__Work item__. Return the listing exactly. Keep no pictures.

__Data for processing__.
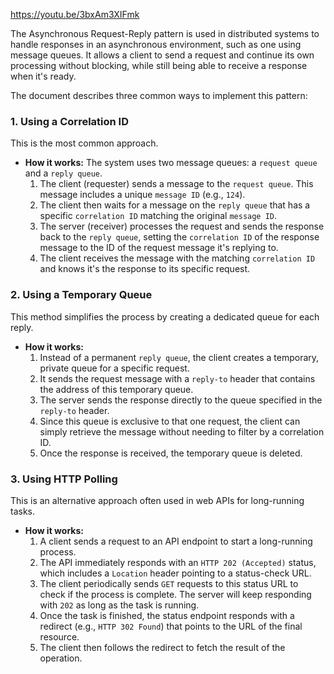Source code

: 
<https://youtu.be/3bxAm3XIFmk>

The Asynchronous Request-Reply pattern is used in distributed systems to handle responses in an asynchronous environment, such as one using message queues. It allows a client to send a request and continue its own processing without blocking, while still being able to receive a response when it's ready.

The document describes three common ways to implement this pattern:

### 1. Using a Correlation ID
This is the most common approach.
*   **How it works:** The system uses two message queues: a `request queue` and a `reply queue`.
    1.  The client (requester) sends a message to the `request queue`. This message includes a unique `message ID` (e.g., `124`).
    2.  The client then waits for a message on the `reply queue` that has a specific `correlation ID` matching the original `message ID`.
    3.  The server (receiver) processes the request and sends the response back to the `reply queue`, setting the `correlation ID` of the response message to the ID of the request message it's replying to.
    4.  The client receives the message with the matching `correlation ID` and knows it's the response to its specific request.

### 2. Using a Temporary Queue
This method simplifies the process by creating a dedicated queue for each reply.
*   **How it works:**
    1.  Instead of a permanent `reply queue`, the client creates a temporary, private queue for a specific request.
    2.  It sends the request message with a `reply-to` header that contains the address of this temporary queue.
    3.  The server sends the response directly to the queue specified in the `reply-to` header.
    4.  Since this queue is exclusive to that one request, the client can simply retrieve the message without needing to filter by a correlation ID.
    5.  Once the response is received, the temporary queue is deleted.

### 3. Using HTTP Polling
This is an alternative approach often used in web APIs for long-running tasks.
*   **How it works:**
    1.  A client sends a request to an API endpoint to start a long-running process.
    2.  The API immediately responds with an `HTTP 202 (Accepted)` status, which includes a `Location` header pointing to a status-check URL.
    3.  The client periodically sends `GET` requests to this status URL to check if the process is complete. The server will keep responding with `202` as long as the task is running.
    4.  Once the task is finished, the status endpoint responds with a redirect (e.g., `HTTP 302 Found`) that points to the URL of the final resource.
    5.  The client then follows the redirect to fetch the result of the operation.

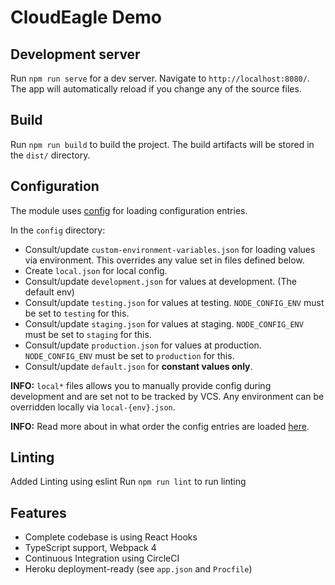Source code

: # CloudEagle Demo

## Development server

Run `npm run serve` for a dev server. Navigate to `http://localhost:8080/`. The app will automatically reload if you change any of the source files.

## Build

Run `npm run build` to build the project. The build artifacts will be stored in the `dist/` directory.

## Configuration

The module uses [config](https://www.npmjs.com/package/config) for loading configuration entries.

In the `config` directory:

- Consult/update `custom-environment-variables.json` for loading values via environment. This overrides any value set in files defined below.
- Create `local.json` for local config.
- Consult/update `development.json` for values at development. (The default env)
- Consult/update `testing.json` for values at testing. `NODE_CONFIG_ENV` must be set to `testing` for this.
- Consult/update `staging.json` for values at staging. `NODE_CONFIG_ENV` must be set to `staging` for this.
- Consult/update `production.json` for values at production. `NODE_CONFIG_ENV` must be set to `production` for this.
- Consult/update `default.json` for **constant values only**.

**INFO:** `local*` files allows you to manually provide config during development and are set not to be tracked by VCS. Any environment can be overridden locally via `local-{env}.json`.

**INFO:** Read more about in what order the config entries are loaded [here](https://github.com/lorenwest/node-config/wiki/Configuration-Files#file-load-order).

## Linting

Added Linting using eslint
Run `npm run lint` to run linting

## Features

- Complete codebase is using React Hooks
- TypeScript support, Webpack 4
- Continuous Integration using CircleCI
- Heroku deployment-ready (see `app.json` and `Procfile`)
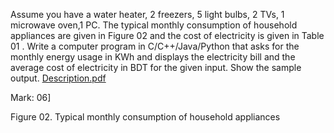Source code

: Assume you have a water heater, 2 freezers, 5 light bulbs, 2 TVs, 1 microwave oven,1 PC. The typical monthly consumption of household appliances are given in Figure 02 and the cost of electricity is given in Table 01 . Write a computer program in C/C++/Java/Python that asks for the monthly energy usage in KWh and displays the electricity bill and the average cost of electricity in BDT for the given input. Show the sample output.
 [Description.pdf](https://github.com/sofiautilitarian/Calculating-Electricity-Bill.c/files/7261401/Description.pdf)

Mark: 06]
 

 
Figure 02. Typical monthly consumption of household appliances

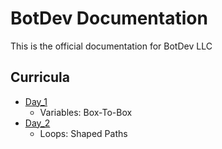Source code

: # BotDev Documentation

This is the official documentation for BotDev LLC

## Curricula

- [Day_1](https://github.com/BotDevLLC/BotDevCurriculum/blob/master/Curriculum/Week_3/Day_1/Programming%20-%20Variables.md)
    -  Variables: Box-To-Box
- [Day_2](https://github.com/BotDevLLC/BotDevCurriculum/blob/master/Curriculum/Week_3/Day_2/Programming_Loops_Shaped_Paths.md)
    - Loops: Shaped Paths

__Response__.
Source code

: 
<https://youtu.be/3bxAm3XIFmk>

The Asynchronous Request-Reply pattern is used in distributed systems to handle responses in an asynchronous environment, such as one using message queues. It allows a client to send a request and continue its own processing without blocking, while still being able to receive a response when it's ready.

The document describes three common ways to implement this pattern:

### 1. Using a Correlation ID
This is the most common approach.
*   **How it works:** The system uses two message queues: a `request queue` and a `reply queue`.
    1.  The client (requester) sends a message to the `request queue`. This message includes a unique `message ID` (e.g., `124`).
    2.  The client then waits for a message on the `reply queue` that has a specific `correlation ID` matching the original `message ID`.
    3.  The server (receiver) processes the request and sends the response back to the `reply queue`, setting the `correlation ID` of the response message to the ID of the request message it's replying to.
    4.  The client receives the message with the matching `correlation ID` and knows it's the response to its specific request.

### 2. Using a Temporary Queue
This method simplifies the process by creating a dedicated queue for each reply.
*   **How it works:**
    1.  Instead of a permanent `reply queue`, the client creates a temporary, private queue for a specific request.
    2.  It sends the request message with a `reply-to` header that contains the address of this temporary queue.
    3.  The server sends the response directly to the queue specified in the `reply-to` header.
    4.  Since this queue is exclusive to that one request, the client can simply retrieve the message without needing to filter by a correlation ID.
    5.  Once the response is received, the temporary queue is deleted.

### 3. Using HTTP Polling
This is an alternative approach often used in web APIs for long-running tasks.
*   **How it works:**
    1.  A client sends a request to an API endpoint to start a long-running process.
    2.  The API immediately responds with an `HTTP 202 (Accepted)` status, which includes a `Location` header pointing to a status-check URL.
    3.  The client periodically sends `GET` requests to this status URL to check if the process is complete. The server will keep responding with `202` as long as the task is running.
    4.  Once the task is finished, the status endpoint responds with a redirect (e.g., `HTTP 302 Found`) that points to the URL of the final resource.
    5.  The client then follows the redirect to fetch the result of the operation.

Source code

: # CloudEagle Demo

## Development server

Run `npm run serve` for a dev server. Navigate to `http://localhost:8080/`. The app will automatically reload if you change any of the source files.

## Build

Run `npm run build` to build the project. The build artifacts will be stored in the `dist/` directory.

## Configuration

The module uses [config](https://www.npmjs.com/package/config) for loading configuration entries.

In the `config` directory:

- Consult/update `custom-environment-variables.json` for loading values via environment. This overrides any value set in files defined below.
- Create `local.json` for local config.
- Consult/update `development.json` for values at development. (The default env)
- Consult/update `testing.json` for values at testing. `NODE_CONFIG_ENV` must be set to `testing` for this.
- Consult/update `staging.json` for values at staging. `NODE_CONFIG_ENV` must be set to `staging` for this.
- Consult/update `production.json` for values at production. `NODE_CONFIG_ENV` must be set to `production` for this.
- Consult/update `default.json` for **constant values only**.

**INFO:** `local*` files allows you to manually provide config during development and are set not to be tracked by VCS. Any environment can be overridden locally via `local-{env}.json`.

**INFO:** Read more about in what order the config entries are loaded [here](https://github.com/lorenwest/node-config/wiki/Configuration-Files#file-load-order).

## Linting

Added Linting using eslint
Run `npm run lint` to run linting

## Features

- Complete codebase is using React Hooks
- TypeScript support, Webpack 4
- Continuous Integration using CircleCI
- Heroku deployment-ready (see `app.json` and `Procfile`)
Source code

: Assume you have a water heater, 2 freezers, 5 light bulbs, 2 TVs, 1 microwave oven,1 PC. The typical monthly consumption of household appliances are given in Figure 02 and the cost of electricity is given in Table 01 . Write a computer program in C/C++/Java/Python that asks for the monthly energy usage in KWh and displays the electricity bill and the average cost of electricity in BDT for the given input. Show the sample output.
 [Description.pdf](https://github.com/sofiautilitarian/Calculating-Electricity-Bill.c/files/7261401/Description.pdf)

Mark: 06]
 

 
Figure 02. Typical monthly consumption of household appliances

Source code

: # BotDev Documentation

This is the official documentation for BotDev LLC

## Curricula

- [Day_1](https://github.com/BotDevLLC/BotDevCurriculum/blob/master/Curriculum/Week_3/Day_1/Programming%20-%20Variables.md)
    -  Variables: Box-To-Box
- [Day_2](https://github.com/BotDevLLC/BotDevCurriculum/blob/master/Curriculum/Week_3/Day_2/Programming_Loops_Shaped_Paths.md)
    - Loops: Shaped Paths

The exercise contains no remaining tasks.